# [What this task involves]
The records below are made of lines; count those holding the word "https" and give the number only.

# [The data]

====================

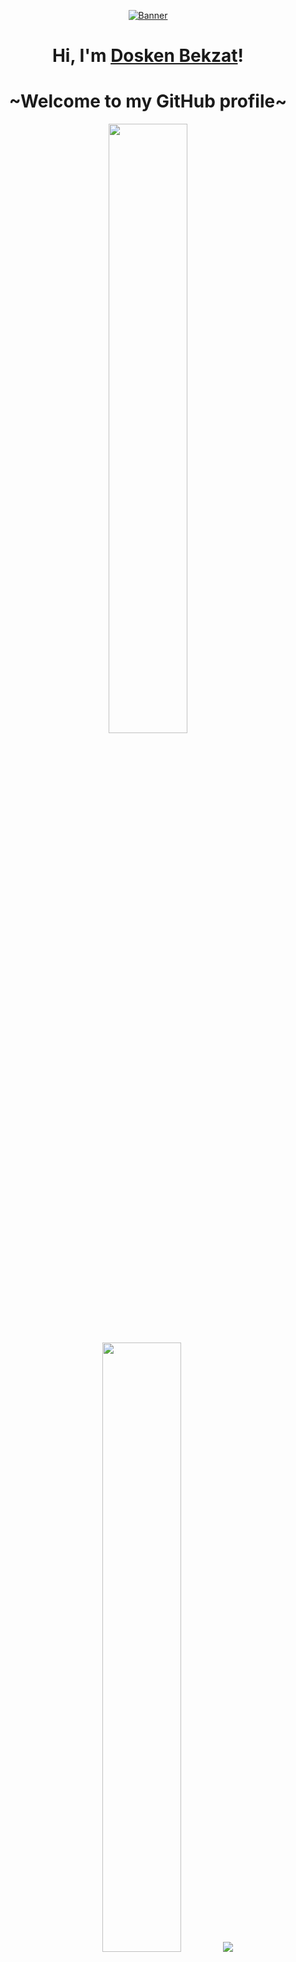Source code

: <p align="center">
  <a href="https://www.google.kz"><img src="https://media1.tenor.com/m/XKCNoEfUT5AAAAAd/jjba-jojos-bizarre-adventure.gif" alt="Banner"></a>
</p>

<h1 align="center">Hi, I'm <a href="https://www.google.kz">Dosken Bekzat</a>!</h1>
<h1 align="center">~Welcome to my GitHub profile~</h1>

<p align="center">
  <img height="50%" width="auto" src ="https://github-readme-stats.vercel.app/api?username=roenbis&show_icons=true&count_private=true&theme=radical&hide_border=true&hide=issues,contribs&bg_color=00000000">
  <img height="50%" width="auto" src ="https://github-readme-stats.vercel.app/api/top-langs/?username=roenbis&layout=compact&hide_border=true&theme=radical&bg_color=00000000&langs_count=6&hide=jupyter%20notebook,tex,css,php&exclude_repo=Pacman-AI">
  <img src ="https://github-readme-streak-stats.herokuapp.com?user=roenbis&theme=radical&hide_border=true&background=FFFFFF00">
  <br>
  <br>
</p>

<p align="center">
  <strong><a href="https://www.google.kz">Official Website</a></strong> |
  <strong><a href="https://instagram.com/">Instagram</a></strong> |
  <strong><a href="https://instagram.com/">Telegram</a></strong> |
  <strong><a href="https://instagram.com/">Tiktok</a></strong> |
  <strong><a href="https://discord.gg/">Discord</a></strong> |
  <strong><a href="https://www.linkedin.com/in/">LinkedIn</a></strong> 
</p>

<p align="center">❤ I'm currently working on Software Engineering ...</p>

====================

# [Answer box]
11